Strengths and limitations

This study has several significant strengths and unique features. First, the use of the NHANES database enabled the production of nationally representative estimates, supported by its rigorous quality assurance protocols that ensure data accuracy and reliability. Second, the breadth of the NHANES dataset ensured that its sample was representative, thereby increasing the applicability of the study’s results. Third, this study employed generalized additive models (GAM) and smoothed curve fitting methods to reveal a nonlinear relationship between CMI and BMD, which contrasts with the linear relationships typically found in most studies. This finding suggests that changes within specific CMI ranges may have a more significant impact on BMD. Fourth, the mediating role of body fat percentage between CMI and BMD is another important finding of this study. While previous research primarily investigated the direct relationship between body fat and BMD, the present study demonstrated that body fat percentage not only directly affects BMD but also indirectly influences BMD by modulating CMI.

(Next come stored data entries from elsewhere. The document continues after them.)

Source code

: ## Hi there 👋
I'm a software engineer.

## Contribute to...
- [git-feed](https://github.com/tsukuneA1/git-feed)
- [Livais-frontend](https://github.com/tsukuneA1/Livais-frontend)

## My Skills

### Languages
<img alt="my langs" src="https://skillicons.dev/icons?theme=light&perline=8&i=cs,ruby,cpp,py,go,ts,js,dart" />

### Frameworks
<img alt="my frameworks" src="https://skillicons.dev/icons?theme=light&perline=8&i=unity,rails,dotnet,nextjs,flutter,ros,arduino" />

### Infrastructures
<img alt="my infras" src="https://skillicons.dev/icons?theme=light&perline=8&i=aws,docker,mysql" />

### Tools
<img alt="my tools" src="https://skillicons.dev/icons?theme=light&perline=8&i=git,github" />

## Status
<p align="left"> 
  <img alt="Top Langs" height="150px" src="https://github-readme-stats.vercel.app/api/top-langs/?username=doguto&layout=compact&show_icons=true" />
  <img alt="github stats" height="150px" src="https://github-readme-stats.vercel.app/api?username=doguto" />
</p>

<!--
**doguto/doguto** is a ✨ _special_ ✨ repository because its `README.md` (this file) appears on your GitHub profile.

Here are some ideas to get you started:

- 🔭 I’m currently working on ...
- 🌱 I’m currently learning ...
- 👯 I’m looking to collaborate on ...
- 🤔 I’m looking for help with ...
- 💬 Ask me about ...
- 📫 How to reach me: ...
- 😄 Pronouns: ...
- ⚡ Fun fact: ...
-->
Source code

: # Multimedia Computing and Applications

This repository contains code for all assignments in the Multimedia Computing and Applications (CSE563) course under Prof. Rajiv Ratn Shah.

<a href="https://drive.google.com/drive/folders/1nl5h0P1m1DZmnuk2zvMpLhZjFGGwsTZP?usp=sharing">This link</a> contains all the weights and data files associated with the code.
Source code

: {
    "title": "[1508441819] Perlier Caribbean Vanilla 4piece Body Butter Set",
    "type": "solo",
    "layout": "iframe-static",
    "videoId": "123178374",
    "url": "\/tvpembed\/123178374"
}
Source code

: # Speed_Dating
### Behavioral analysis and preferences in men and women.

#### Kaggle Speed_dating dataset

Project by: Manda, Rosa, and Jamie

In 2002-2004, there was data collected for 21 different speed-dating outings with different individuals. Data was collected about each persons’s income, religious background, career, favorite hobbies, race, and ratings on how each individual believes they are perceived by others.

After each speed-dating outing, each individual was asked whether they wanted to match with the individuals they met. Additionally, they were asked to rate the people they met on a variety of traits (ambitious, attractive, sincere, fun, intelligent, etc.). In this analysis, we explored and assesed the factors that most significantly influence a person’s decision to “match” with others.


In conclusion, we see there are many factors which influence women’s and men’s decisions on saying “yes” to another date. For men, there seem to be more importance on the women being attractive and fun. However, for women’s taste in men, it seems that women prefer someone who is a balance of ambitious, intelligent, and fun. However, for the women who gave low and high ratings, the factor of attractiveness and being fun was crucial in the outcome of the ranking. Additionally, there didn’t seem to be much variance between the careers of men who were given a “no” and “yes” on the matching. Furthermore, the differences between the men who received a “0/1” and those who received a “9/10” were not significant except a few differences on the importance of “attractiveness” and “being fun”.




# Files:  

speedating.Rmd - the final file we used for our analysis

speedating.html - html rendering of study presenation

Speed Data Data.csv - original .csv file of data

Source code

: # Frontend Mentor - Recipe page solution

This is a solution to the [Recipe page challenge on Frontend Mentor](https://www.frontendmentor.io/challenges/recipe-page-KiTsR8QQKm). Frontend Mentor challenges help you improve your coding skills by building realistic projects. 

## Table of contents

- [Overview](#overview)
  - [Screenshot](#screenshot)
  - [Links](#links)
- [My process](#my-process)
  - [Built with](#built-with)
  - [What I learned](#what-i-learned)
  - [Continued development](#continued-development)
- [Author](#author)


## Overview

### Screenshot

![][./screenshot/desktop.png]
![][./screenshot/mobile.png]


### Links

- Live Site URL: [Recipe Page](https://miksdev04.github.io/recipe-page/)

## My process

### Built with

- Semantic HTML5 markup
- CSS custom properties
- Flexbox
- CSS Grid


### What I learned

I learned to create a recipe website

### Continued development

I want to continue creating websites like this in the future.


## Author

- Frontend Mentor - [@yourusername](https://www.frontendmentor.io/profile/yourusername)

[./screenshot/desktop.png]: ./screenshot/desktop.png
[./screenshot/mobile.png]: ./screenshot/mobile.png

However, this study also has some limitations. First, due to its cross-sectional design, although this study revealed an association between CMI and lumbar spine BMD, it was unable to determine a causal relationship. The relationship between CMI and BMD may be influenced by various factors, and this study could not clarify the causal order of these factors using cross-sectional data. Second, although we observed a greater difference in BMD between the first and fourth quartiles of CMI, the difference between the second and third quartiles was less significant. This phenomenon may indicate a smaller or stabilizing biological effect of BMD changes at intermediate CMI levels. Third, changes in BMD are an ongoing physiological process, and cross-sectional data only reflect conditions at a single point in time, failing to capture the dynamic changes in bone health. Future studies should adopt a longitudinal design to measure changes in CMI, body fat percentage, and BMD in individuals through multiple follow-up visits, thereby providing a better understanding of the causal relationships and dynamic processes among these variables.

Conclusion

In summary, the results of this study showed that increased CMI levels were associated with lower lumbar bone mineral density and that body fat percentage played an important mediating role between CMI and lumbar bone mineral density. It is suggested that proper obesity control may be an effective adjunct to increase bone mineral density.